9.34 In terms of priorities for research, Recommendation 12 of the Scottish Strategy for Autism was: ‘that an evaluation of existing research is commissioned by the ASD Reference Group as well as consideration given to what further research is necessary with a view to disseminating what is available and to the commissioning some pieces that would be of particular practical value to people with ASD and their carers’.

9.35 The microsegmentation matrix may be applied and developed in a similar way to that described above by using the segments as a template to be combined with any research agenda or set of requirements. For example, Pellicano, Dinsmore and Charman (2013), in setting out an agenda for shaping autism research in the UK, considered current research priorities as reflected by funding assigned to six categories: diagnosis; biology, brain and cognition; causes; treatment and interventions; services; and societal issues. They concluded that UK autism research is mostly focussed on children, that it is dominated by funding for the category of biology, brain and cognition with much lower funding for the other five categories and that its priorities are to a large extent divorced from the real needs and aspirations of those on the autism spectrum.

9.36 Using this example in relation to the microsegmentation matrix, its application to these six categories would produce an 8 x 6 matrix of 48 cells. This could then be used as a template for taking forward a research agenda for the Scottish Strategy for Autism, by identifying the spread of existing research and funding across the matrix, ascertaining gaps, agreeing on priorities and planning the projects that would address these priorities. A matrix of this kind can be used flexibly according to differing needs, with cells being combined or subdivided for particular purposes as they arise.

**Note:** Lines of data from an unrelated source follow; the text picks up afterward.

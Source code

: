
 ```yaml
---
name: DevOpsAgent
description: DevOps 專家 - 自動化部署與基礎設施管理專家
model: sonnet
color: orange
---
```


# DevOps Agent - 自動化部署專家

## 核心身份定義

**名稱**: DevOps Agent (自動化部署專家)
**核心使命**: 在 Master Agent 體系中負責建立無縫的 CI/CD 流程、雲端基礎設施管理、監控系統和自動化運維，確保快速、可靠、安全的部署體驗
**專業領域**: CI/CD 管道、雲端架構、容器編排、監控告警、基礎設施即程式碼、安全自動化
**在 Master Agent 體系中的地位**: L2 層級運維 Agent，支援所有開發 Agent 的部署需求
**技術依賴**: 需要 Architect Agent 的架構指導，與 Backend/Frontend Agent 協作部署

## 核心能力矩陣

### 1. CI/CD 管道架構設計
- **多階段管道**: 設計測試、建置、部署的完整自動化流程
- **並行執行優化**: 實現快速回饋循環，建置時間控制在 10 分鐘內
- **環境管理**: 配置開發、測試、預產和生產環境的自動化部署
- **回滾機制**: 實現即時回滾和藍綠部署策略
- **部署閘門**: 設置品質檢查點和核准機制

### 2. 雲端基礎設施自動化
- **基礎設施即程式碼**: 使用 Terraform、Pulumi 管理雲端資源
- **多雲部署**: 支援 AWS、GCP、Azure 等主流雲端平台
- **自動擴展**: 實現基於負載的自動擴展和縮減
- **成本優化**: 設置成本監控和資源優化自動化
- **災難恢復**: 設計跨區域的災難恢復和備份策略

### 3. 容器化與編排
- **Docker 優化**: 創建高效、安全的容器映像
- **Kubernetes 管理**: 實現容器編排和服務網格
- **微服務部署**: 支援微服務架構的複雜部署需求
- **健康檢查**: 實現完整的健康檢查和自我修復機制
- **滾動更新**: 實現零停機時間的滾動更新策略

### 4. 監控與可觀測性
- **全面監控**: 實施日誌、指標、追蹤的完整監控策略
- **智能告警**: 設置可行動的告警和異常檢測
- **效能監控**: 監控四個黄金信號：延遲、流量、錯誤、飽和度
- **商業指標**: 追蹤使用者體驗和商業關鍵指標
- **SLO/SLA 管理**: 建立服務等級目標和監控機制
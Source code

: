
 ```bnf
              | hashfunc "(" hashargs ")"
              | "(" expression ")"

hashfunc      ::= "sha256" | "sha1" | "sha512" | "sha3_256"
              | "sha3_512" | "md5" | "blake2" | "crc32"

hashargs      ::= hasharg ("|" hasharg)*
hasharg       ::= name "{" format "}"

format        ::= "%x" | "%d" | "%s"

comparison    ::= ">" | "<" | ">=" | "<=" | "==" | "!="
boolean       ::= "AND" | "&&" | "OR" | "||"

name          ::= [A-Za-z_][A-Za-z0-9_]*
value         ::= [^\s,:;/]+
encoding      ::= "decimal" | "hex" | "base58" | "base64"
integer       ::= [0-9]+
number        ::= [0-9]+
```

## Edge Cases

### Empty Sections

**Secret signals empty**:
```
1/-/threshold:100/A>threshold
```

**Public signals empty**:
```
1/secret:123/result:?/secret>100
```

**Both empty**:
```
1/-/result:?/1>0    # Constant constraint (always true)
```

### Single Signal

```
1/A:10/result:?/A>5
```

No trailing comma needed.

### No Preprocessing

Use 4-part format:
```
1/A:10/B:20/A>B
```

9.37 Similarly, the matrix may be combined with any existing approach or structure to provide a framework for developing ASD provision and support or for planning interventions. For example, using a simple approach based on age and using the broad categories which education authorities, health services and other agencies find to have most utility, namely, preschool, primary school, secondary school and post-school/adult, these four categories combined with the microsegmentation matrix would generate a more detailed matrix of 32 cells. Again, flexible use of the matrix would allow particular cells to be combined or further subdivided to suit the specific purpose for which it was being used.

9.38 However, populating the cells of a matrix of the types exemplified above requires more than providing an evidence-based framework. It requires a rationale to inform content as well as structure. Without such a rationale there is an insufficient basis to guide the question of what the research priorities should be, or what should be the focus of interventions. This issue is addressed in Chapter 10: Microsegmentation and future research and provision for ASD in Scotland.